Demetri Porphyrios, principal of London-based Porphyrios Associates, was the design architect for Whitman College. The firm of Einhorn Yaffee Prescott Architects served as executive architect for the project.
The 280,000 square foot Whitman College comprises 10 linked buildings that include seven dormitory buildings with housing for approximately 500 students. A 100-ft.-high tower building features administrative offices, classrooms and seminar rooms. Whitman College also provides meeting and common rooms and a library, as well as a drama theater with seating for 65, and a dance practice room with a fully-sprung floor.

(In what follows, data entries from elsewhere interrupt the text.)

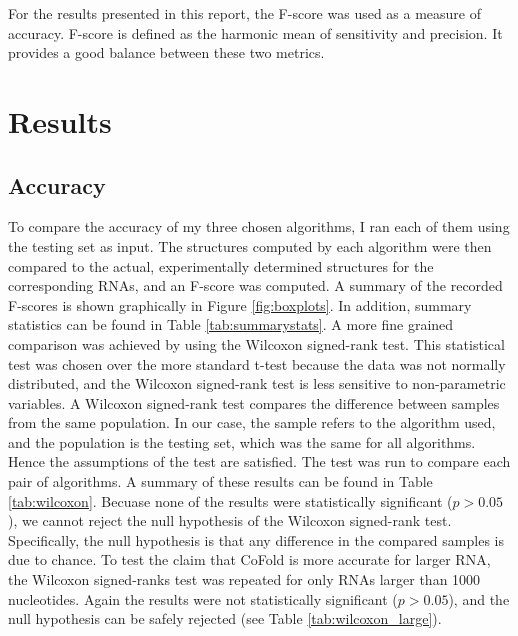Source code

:\documentclass[12pt, a4paper]{article}
\begin{document}
For the results presented in this report, the F-score was used as a measure of accuracy. F-score is defined as the harmonic mean of sensitivity and precision. It provides a good balance between these two metrics.

\section{Results}
\label{sec:results}
\subsection{Accuracy}
To compare the accuracy of my three chosen algorithms, I ran each of them using the testing set as input. The structures computed by each algorithm were then compared to the actual, experimentally determined structures for the corresponding RNAs, and an F-score was computed. A summary of the recorded F-scores is shown graphically in Figure \ref{fig:boxplots}. In addition, summary statistics can be found in Table \ref{tab:summarystats}. A more fine grained comparison was achieved by using the Wilcoxon signed-rank test. This statistical test was chosen over the more standard t-test because the data was not normally distributed, and the Wilcoxon signed-rank test is less sensitive to non-parametric variables. A Wilcoxon signed-rank test compares the difference between samples from the same population. In our case, the sample refers to the algorithm used, and the population is the testing set, which was the same for all algorithms. Hence the assumptions of the test are satisfied. The test was run to compare each pair of algorithms. A summary of these results can be found in Table \ref{tab:wilcoxon}. Becuase none of the results were statistically significant ($p > 0.05$), we cannot reject the null hypothesis of the Wilcoxon signed-rank test. Specifically, the null hypothesis is that any difference in the compared samples is due to chance. To test the claim that CoFold is more accurate for larger RNA, the Wilcoxon signed-ranks test was repeated for only RNAs larger than 1000 nucleotides. Again the results were not statistically significant ($p > 0.05$), and the null hypothesis can be safely rejected (see Table \ref{tab:wilcoxon_large}).
\end{document}
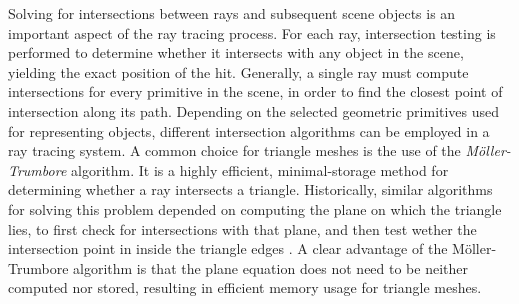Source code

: Solving for intersections between rays and subsequent scene objects is an important aspect of the ray tracing process.
For each ray, intersection testing is performed to determine whether it intersects with any object in the scene, yielding the exact position of the hit.
Generally, a single ray must compute intersections for every primitive in the scene, in order to find the closest point of intersection along its path.
Depending on the selected geometric primitives used for representing objects, different intersection algorithms can be employed in a ray tracing system.
A common choice for triangle meshes is the use of the \textit{M{\"o}ller-Trumbore} \supercite{Moller2005} algorithm.
It is a highly efficient, minimal-storage method for determining whether a ray intersects a triangle.
Historically, similar algorithms for solving this problem depended on computing the plane on which the triangle lies, to first check for intersections with that plane, and then test wether the intersection point in inside the triangle edges \supercite{Bogart1988}. 
A clear advantage of the M{\"o}ller-Trumbore algorithm is that the plane equation does not need to be neither computed nor stored, resulting in efficient memory usage for triangle meshes.

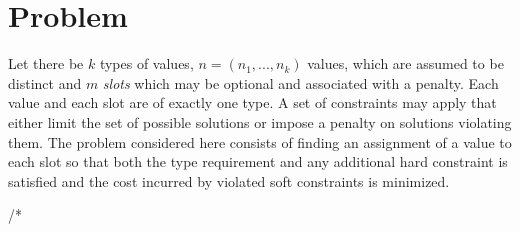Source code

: \section{Problem}

Let there be $k$ types of values, $n=(n_1, ..., n_k)$ values, which are assumed to be distinct and $m$ \textit{slots} which may be optional and associated with a penalty. 
Each value and each slot are of exactly one type.
A set of constraints may apply that either limit the set of possible solutions or impose a penalty on solutions violating them.
The problem considered here consists of finding an assignment of a value to each slot so that both the type requirement and any additional hard constraint is satisfied and the cost incurred by violated soft constraints is minimized.

/*




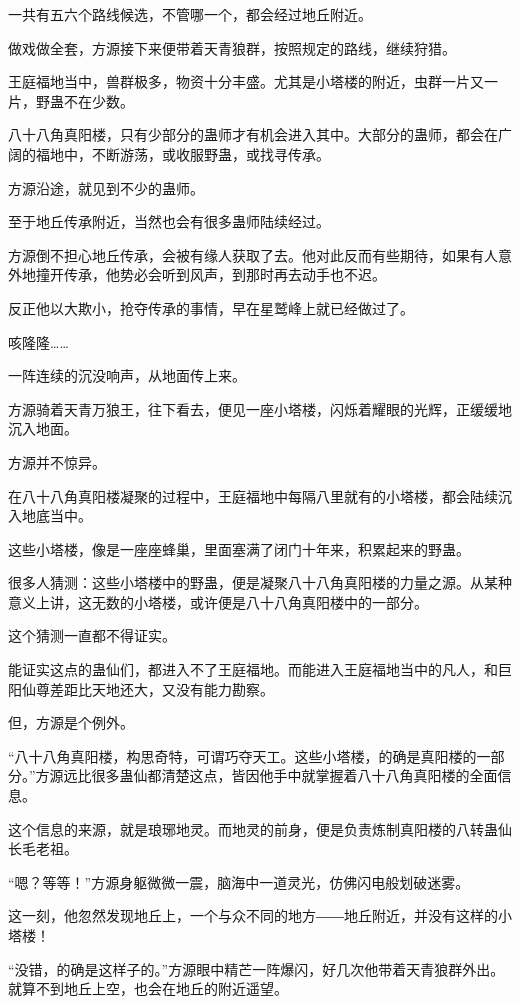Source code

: \begin{this_body}
一共有五六个路线候选，不管哪一个，都会经过地丘附近。

做戏做全套，方源接下来便带着天青狼群，按照规定的路线，继续狩猎。

王庭福地当中，兽群极多，物资十分丰盛。尤其是小塔楼的附近，虫群一片又一片，野蛊不在少数。

八十八角真阳楼，只有少部分的蛊师才有机会进入其中。大部分的蛊师，都会在广阔的福地中，不断游荡，或收服野蛊，或找寻传承。

方源沿途，就见到不少的蛊师。

至于地丘传承附近，当然也会有很多蛊师陆续经过。

方源倒不担心地丘传承，会被有缘人获取了去。他对此反而有些期待，如果有人意外地撞开传承，他势必会听到风声，到那时再去动手也不迟。

反正他以大欺小，抢夺传承的事情，早在星鹫峰上就已经做过了。

咳隆隆……

一阵连续的沉没响声，从地面传上来。

方源骑着天青万狼王，往下看去，便见一座小塔楼，闪烁着耀眼的光辉，正缓缓地沉入地面。

方源并不惊异。

在八十八角真阳楼凝聚的过程中，王庭福地中每隔八里就有的小塔楼，都会陆续沉入地底当中。

这些小塔楼，像是一座座蜂巢，里面塞满了闭门十年来，积累起来的野蛊。

很多人猜测：这些小塔楼中的野蛊，便是凝聚八十八角真阳楼的力量之源。从某种意义上讲，这无数的小塔楼，或许便是八十八角真阳楼中的一部分。

这个猜测一直都不得证实。

能证实这点的蛊仙们，都进入不了王庭福地。而能进入王庭福地当中的凡人，和巨阳仙尊差距比天地还大，又没有能力勘察。

但，方源是个例外。

“八十八角真阳楼，构思奇特，可谓巧夺天工。这些小塔楼，的确是真阳楼的一部分。”方源远比很多蛊仙都清楚这点，皆因他手中就掌握着八十八角真阳楼的全面信息。

这个信息的来源，就是琅琊地灵。而地灵的前身，便是负责炼制真阳楼的八转蛊仙长毛老祖。

“嗯？等等！”方源身躯微微一震，脑海中一道灵光，仿佛闪电般划破迷雾。

这一刻，他忽然发现地丘上，一个与众不同的地方――地丘附近，并没有这样的小塔楼！

“没错，的确是这样子的。”方源眼中精芒一阵爆闪，好几次他带着天青狼群外出。就算不到地丘上空，也会在地丘的附近遥望。


\end{this_body}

Community Hall, a limestone-clad building, houses a dining room with 35-foot ceilings emphasized by 8-ft.-high oak panels. Circular windows, a vaulted, wood-beamed ceiling, bluestone floors and an ornate fireplace are featured in the main room and flanking cafe space and provide seating for 220 people. Two additional dining rooms provide space for groups of up to 24 people each, including one octagonal room lit by a central chandelier.
Whitman College's exterior facade, features 5,200 tons of hand-set fieldstone, and was installed by a team of 77 stone masons and 30 laborers to meet the project's requirements for color, shape and pattern. Each of the 175,000 stones was chiseled and custom fit on the scaffold. The project’s exterior walls are 18- to 20-inches thick and use modern, cavity-wall, load-bearing masonry construction methods. The exterior also features Indiana limestone for window surrounds and arched openings, two building facades and the cloister. Whitman College also uses slate roofs on each of the buildings and more than 1,500 custom-fabricated mahogany casement windows.
The project's landscaping plan included 24-ft. of fill in the north courtyard. The plan features 219 trees, with several 50-year old, 55-ft. tall Cedars of Lebanon. Torcon was construction manager for the project, which began design in 2002, followed by a construction phase that began in July 2004 and was completed in summer of 2007.